== The input

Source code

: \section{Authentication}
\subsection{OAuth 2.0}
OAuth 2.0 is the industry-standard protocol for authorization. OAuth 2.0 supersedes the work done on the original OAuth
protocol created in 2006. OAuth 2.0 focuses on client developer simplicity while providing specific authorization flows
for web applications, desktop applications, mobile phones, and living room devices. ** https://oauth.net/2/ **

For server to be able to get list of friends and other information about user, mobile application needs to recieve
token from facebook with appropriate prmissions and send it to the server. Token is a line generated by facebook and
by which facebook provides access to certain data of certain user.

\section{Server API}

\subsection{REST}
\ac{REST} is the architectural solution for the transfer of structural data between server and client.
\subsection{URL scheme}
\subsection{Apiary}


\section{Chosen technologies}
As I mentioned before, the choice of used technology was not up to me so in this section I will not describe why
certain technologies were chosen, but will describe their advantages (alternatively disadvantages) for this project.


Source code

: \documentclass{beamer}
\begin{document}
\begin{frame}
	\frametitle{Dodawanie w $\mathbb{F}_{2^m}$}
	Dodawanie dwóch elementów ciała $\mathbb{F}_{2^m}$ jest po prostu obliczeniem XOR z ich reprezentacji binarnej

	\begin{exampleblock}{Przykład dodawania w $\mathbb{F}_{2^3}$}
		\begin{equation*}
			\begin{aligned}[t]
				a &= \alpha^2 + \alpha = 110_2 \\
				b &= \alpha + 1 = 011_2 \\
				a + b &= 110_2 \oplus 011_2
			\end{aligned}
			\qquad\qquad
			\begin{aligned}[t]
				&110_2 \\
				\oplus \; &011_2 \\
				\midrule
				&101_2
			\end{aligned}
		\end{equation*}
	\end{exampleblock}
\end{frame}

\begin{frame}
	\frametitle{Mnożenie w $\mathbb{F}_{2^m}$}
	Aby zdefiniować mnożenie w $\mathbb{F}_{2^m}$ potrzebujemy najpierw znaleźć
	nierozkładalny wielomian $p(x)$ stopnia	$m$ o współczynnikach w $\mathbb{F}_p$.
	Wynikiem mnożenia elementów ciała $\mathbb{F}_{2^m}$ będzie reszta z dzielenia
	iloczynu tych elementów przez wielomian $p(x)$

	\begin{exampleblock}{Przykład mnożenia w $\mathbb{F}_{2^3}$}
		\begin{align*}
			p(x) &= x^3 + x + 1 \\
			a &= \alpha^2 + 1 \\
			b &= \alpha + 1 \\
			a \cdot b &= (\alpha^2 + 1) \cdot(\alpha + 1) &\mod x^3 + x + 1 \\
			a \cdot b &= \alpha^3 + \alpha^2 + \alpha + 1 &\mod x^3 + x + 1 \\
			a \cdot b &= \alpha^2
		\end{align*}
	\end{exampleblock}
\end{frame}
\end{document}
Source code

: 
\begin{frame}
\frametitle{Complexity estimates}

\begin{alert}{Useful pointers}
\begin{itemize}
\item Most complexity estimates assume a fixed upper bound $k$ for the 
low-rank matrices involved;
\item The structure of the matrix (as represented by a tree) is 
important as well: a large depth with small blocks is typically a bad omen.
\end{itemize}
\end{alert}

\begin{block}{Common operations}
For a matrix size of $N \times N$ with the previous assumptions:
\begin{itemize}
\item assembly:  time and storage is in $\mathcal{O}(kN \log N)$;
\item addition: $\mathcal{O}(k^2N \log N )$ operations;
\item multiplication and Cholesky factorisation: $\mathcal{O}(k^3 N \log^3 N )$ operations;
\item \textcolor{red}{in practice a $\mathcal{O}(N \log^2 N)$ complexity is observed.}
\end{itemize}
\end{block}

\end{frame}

====

> _Task requirements_
Each line from the top of the records above through the line containing "OAuth 2.0 is" needs to be transcribed exactly, and no line after it.

> _Your solution_
Source code

: \section{Authentication}
\subsection{OAuth 2.0}
OAuth 2.0 is the industry-standard protocol for authorization. OAuth 2.0 supersedes the work done on the original OAuth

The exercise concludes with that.